From London With Love
Chapter One
CHAPTER
ONE
London, Autumn 1968
‘Are you sure you don’t want me to come in with you?’ said David.
Félicité smiled and put her hand over David’s. She looked on him as a sort of uncle, always there, always supportive but sometimes a little over-protective.
‘I want to do this on my own. She’s my mother, after all, even if she didn’t really bring me up.’ They were sitting in the car outside an imposing house in Cheyne Walk in Chelsea, which, Félicité had been told, was a very smart area of London. The house they were looking at had three storeys and an imposing front door.

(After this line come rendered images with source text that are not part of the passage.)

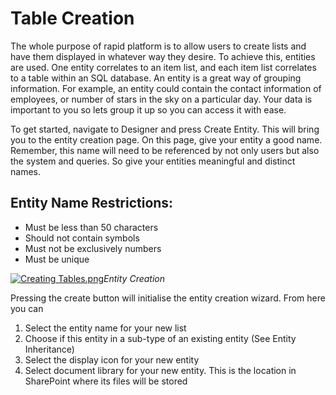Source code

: # Table Creation

The whole purpose of rapid platform is to allow users to create lists and have them displayed in whatever way they desire. To achieve this, entities are used. One entity correlates to an item list, and each item list correlates to a table within an SQL database. An entity is a great way of grouping information. For example, an entity could contain the contact information of employees, or number of stars in the sky on a particular day. Your data is important to you so lets group it up so you can access it with ease.

To get started, navigate to Designer and press Create Entity. This will bring you to the entity creation page. On this page, give your entity a good name. Remember, this name will need to be referenced by not only users but also the system and queries. So give your entities meaningful and distinct names.

## Entity Name Restrictions:

- Must be less than 50 characters
- Should not contain symbols
- Must not be exclusively numbers
- Must be unique

[![Creating Tables.png](https://docs.rapidplatform.com/uploads/images/gallery/2021-09/scaled-1680-/zJPGLQUQb2ic0o7a-creating-tables.png)](https://docs.rapidplatform.com/uploads/images/gallery/2021-09/zJPGLQUQb2ic0o7a-creating-tables.png)*Entity Creation*

Pressing the create button will initialise the entity creation wizard. From here you can

1. Select the entity name for your new list
2. Choose if this entity in a sub-type of an existing entity (See Entity Inheritance)
3. Select the display icon for your new entity
4. Select document library for your new entity. This is the location in SharePoint where its files will be stored
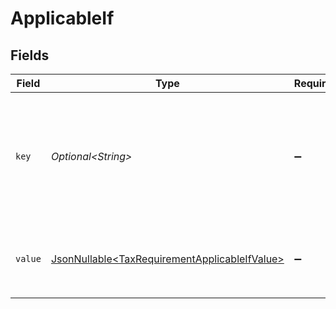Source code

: # ApplicableIf


## Fields

| Field                                                                                                        | Type                                                                                                         | Required                                                                                                     | Description                                                                                                  |
| ------------------------------------------------------------------------------------------------------------ | ------------------------------------------------------------------------------------------------------------ | ------------------------------------------------------------------------------------------------------------ | ------------------------------------------------------------------------------------------------------------ |
| `key`                                                                                                        | *Optional\<String>*                                                                                          | :heavy_minus_sign:                                                                                           | An identifier for an individual requirement. Uniqueness is guaranteed within a requirement set.              |
| `value`                                                                                                      | [JsonNullable\<TaxRequirementApplicableIfValue>](../../models/components/TaxRequirementApplicableIfValue.md) | :heavy_minus_sign:                                                                                           | The required value of the requirement identified by `key`                                                    |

Félicité was not surprised to find her mother living in a house like this.
‘Well, don’t let her try to improve you,’ David said. ‘You’re perfect as you are. And particularly don’t let her try and get rid of your French accent. It’s charming.’

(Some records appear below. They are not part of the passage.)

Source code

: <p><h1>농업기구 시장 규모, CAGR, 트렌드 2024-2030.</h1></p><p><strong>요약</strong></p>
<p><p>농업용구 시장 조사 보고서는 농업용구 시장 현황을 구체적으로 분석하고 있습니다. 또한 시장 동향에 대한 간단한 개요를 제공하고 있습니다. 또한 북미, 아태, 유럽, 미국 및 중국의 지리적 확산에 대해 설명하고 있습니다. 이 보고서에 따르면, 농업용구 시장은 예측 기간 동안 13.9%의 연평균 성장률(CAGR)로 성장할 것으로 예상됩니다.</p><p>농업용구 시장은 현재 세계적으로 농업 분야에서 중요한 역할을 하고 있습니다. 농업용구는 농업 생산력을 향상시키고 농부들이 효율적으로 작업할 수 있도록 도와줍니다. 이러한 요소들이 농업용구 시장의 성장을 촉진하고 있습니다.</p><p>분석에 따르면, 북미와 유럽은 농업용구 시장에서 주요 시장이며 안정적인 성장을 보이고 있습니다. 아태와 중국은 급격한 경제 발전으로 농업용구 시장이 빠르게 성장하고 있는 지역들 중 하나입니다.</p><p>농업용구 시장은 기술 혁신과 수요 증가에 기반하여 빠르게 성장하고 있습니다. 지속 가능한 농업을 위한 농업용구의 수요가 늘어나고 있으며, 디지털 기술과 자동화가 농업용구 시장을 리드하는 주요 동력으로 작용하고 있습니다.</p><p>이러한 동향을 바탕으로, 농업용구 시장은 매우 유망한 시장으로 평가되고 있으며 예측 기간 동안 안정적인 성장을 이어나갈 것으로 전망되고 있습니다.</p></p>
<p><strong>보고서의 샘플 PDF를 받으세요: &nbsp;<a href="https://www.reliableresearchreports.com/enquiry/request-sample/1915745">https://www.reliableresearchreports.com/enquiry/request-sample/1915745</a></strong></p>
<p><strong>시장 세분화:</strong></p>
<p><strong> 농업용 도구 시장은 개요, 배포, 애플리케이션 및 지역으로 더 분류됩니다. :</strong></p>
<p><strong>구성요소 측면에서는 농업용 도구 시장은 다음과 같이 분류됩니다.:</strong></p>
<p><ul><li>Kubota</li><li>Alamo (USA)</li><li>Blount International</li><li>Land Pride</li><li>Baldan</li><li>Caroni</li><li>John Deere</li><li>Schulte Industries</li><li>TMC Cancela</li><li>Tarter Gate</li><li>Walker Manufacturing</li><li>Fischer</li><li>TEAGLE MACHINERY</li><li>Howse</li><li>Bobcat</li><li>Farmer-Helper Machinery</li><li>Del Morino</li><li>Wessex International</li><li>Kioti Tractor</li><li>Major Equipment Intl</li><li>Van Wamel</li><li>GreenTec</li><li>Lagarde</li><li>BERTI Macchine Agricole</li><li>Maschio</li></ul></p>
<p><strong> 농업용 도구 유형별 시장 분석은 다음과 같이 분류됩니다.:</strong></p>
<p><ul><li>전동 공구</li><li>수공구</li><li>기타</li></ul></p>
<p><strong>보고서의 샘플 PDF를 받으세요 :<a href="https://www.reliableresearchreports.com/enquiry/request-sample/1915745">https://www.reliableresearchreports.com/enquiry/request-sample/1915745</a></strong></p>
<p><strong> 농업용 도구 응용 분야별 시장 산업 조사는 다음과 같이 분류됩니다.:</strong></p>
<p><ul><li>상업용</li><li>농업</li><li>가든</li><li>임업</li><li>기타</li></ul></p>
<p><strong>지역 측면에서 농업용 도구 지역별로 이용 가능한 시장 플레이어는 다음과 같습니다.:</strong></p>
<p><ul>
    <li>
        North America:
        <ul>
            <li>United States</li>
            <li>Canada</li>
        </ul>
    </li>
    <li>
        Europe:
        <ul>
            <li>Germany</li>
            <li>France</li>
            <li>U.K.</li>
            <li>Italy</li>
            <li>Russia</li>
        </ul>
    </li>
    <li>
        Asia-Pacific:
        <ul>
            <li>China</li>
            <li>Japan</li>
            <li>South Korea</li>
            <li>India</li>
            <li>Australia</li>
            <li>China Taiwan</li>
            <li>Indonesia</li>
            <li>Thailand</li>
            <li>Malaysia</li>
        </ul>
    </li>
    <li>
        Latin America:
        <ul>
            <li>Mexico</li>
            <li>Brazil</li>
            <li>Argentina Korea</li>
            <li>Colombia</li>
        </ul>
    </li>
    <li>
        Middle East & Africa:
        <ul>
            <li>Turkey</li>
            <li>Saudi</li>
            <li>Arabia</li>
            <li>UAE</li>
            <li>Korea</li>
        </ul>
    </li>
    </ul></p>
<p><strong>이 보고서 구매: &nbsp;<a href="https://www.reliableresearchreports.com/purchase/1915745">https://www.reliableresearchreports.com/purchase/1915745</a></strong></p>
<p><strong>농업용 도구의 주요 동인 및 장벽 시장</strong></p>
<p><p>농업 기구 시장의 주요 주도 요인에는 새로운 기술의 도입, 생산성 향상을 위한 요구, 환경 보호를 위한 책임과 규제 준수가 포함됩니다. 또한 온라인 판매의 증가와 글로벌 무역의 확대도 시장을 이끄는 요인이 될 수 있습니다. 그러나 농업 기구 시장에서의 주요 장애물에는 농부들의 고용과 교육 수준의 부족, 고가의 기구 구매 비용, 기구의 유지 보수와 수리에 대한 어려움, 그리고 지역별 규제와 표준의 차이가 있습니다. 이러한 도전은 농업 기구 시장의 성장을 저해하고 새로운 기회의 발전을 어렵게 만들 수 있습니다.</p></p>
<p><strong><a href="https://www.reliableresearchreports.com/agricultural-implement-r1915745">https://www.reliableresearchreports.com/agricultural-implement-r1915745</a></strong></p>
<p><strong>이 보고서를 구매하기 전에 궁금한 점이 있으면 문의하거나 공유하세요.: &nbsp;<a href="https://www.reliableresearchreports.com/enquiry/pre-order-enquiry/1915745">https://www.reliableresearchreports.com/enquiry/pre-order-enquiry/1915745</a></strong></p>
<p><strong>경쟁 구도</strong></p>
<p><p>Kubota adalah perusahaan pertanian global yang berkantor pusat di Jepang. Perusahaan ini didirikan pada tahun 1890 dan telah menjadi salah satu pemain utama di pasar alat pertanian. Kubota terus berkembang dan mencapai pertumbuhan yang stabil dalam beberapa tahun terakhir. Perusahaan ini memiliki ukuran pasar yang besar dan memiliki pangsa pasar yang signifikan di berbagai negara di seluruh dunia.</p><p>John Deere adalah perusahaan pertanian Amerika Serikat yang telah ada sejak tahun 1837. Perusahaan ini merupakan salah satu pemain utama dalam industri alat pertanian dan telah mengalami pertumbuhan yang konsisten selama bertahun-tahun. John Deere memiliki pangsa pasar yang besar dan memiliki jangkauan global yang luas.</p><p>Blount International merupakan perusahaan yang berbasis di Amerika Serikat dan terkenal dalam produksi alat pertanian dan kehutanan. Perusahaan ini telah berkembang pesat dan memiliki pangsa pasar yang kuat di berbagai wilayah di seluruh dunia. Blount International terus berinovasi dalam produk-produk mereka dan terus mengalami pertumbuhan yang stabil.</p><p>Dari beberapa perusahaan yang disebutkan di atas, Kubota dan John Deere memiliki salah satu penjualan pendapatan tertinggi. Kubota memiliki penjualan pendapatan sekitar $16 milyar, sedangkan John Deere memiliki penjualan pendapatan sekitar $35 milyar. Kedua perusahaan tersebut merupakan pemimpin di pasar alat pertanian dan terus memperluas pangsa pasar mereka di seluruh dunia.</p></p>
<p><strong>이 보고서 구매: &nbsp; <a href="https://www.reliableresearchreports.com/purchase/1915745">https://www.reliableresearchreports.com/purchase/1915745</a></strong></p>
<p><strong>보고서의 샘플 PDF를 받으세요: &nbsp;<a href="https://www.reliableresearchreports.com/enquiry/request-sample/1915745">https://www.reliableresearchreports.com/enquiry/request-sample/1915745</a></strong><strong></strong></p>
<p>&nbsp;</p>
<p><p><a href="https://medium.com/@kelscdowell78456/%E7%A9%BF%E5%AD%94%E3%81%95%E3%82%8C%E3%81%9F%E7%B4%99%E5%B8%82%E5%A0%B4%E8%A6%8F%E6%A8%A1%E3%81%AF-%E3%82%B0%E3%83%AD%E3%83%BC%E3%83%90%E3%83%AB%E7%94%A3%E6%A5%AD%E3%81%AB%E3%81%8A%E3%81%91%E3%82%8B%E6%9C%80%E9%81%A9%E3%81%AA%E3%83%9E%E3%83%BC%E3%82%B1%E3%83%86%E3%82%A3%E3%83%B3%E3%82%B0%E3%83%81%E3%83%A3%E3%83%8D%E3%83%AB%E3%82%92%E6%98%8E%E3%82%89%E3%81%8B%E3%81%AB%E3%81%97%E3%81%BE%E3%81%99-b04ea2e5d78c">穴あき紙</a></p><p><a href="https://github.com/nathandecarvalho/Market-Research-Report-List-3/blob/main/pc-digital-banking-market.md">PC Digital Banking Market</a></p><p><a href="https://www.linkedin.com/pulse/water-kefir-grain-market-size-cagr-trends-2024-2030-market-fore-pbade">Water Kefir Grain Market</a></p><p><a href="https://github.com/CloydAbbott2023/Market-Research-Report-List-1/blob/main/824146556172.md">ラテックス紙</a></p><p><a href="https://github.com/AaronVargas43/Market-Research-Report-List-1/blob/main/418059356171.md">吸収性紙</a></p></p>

Félicité was startled. ‘I haven’t got a French accent, have I?’
‘It’s very faint. You’ve been brought up in France, been to school there. It’s inevitable.’

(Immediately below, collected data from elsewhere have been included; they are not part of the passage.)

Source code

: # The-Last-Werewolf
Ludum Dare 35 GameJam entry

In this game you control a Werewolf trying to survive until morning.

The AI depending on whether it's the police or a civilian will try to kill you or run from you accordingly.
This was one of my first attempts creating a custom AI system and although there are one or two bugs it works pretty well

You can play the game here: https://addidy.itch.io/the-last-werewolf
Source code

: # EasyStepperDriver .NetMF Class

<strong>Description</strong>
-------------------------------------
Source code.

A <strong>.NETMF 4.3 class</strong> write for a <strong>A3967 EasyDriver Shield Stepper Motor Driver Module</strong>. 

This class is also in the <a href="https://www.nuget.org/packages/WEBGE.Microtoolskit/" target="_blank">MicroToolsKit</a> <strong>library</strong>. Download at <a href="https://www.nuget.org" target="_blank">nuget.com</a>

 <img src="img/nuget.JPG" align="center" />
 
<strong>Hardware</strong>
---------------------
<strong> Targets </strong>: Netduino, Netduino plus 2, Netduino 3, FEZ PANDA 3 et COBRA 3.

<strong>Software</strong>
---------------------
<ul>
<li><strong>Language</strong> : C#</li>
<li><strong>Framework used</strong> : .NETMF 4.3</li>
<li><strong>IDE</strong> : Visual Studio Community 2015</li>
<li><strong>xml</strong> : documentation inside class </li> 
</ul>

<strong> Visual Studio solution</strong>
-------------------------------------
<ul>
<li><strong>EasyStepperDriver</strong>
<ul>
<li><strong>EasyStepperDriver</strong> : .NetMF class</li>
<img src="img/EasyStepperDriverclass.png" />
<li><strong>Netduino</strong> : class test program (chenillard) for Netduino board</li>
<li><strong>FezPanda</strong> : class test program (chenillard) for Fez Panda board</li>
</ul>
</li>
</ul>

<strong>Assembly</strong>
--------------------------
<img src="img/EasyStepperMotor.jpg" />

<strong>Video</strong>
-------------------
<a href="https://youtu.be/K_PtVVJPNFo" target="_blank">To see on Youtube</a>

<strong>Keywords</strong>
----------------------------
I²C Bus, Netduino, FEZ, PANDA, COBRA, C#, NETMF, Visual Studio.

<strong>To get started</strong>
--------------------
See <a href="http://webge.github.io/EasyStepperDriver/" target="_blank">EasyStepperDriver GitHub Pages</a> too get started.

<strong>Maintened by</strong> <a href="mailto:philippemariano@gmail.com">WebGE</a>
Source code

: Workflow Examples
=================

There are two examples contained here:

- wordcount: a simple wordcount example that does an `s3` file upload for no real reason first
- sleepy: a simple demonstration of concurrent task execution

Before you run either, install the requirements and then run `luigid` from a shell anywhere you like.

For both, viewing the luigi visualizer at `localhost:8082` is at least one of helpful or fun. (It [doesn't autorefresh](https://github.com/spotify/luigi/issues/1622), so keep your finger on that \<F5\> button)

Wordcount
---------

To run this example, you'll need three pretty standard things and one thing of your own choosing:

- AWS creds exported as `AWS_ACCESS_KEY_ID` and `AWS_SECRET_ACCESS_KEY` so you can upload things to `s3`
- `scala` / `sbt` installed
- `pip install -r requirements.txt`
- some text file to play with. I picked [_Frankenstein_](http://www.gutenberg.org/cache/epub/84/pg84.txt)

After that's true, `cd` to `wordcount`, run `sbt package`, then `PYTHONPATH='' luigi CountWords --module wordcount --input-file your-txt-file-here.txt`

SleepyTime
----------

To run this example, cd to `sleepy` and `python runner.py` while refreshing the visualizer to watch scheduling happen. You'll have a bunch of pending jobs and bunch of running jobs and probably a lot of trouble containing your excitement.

Félicité was still slightly affronted. ‘I thought I spoke perfect English.’
‘You do, darling!’ Félicité got the impression that David wished he’d never mentioned her accent. He turned to face her. ‘And don’t be surprised if she’s jealous of you. You are extremely pretty – beautiful even. Hardly surprising given your parents. But Lucinda may not like it. She may feel threatened.’
Félicité was aware she was nice to look at – she received enough male attention from her schoolmates to tell her that – but the thought that her mother might be jealous of her looks didn’t seem credible. She wasn’t that impressed with them herself. Her shoulder-length hair, for example, was neither blonde, after her mother, nor dark, after her father. Instead, it was a sort of caramel colour. She did at least have her father’s dark eyes but she felt they didn’t go with the shade of her hair. She was fairly tall and slim, which was good. David had once said she had a retroussé nose, which, it turned out, meant it turned up a bit. She didn’t usually give much thought to her appearance, but she knew her mother would be looking at her critically. She hoped she would pass her mother’s assessment.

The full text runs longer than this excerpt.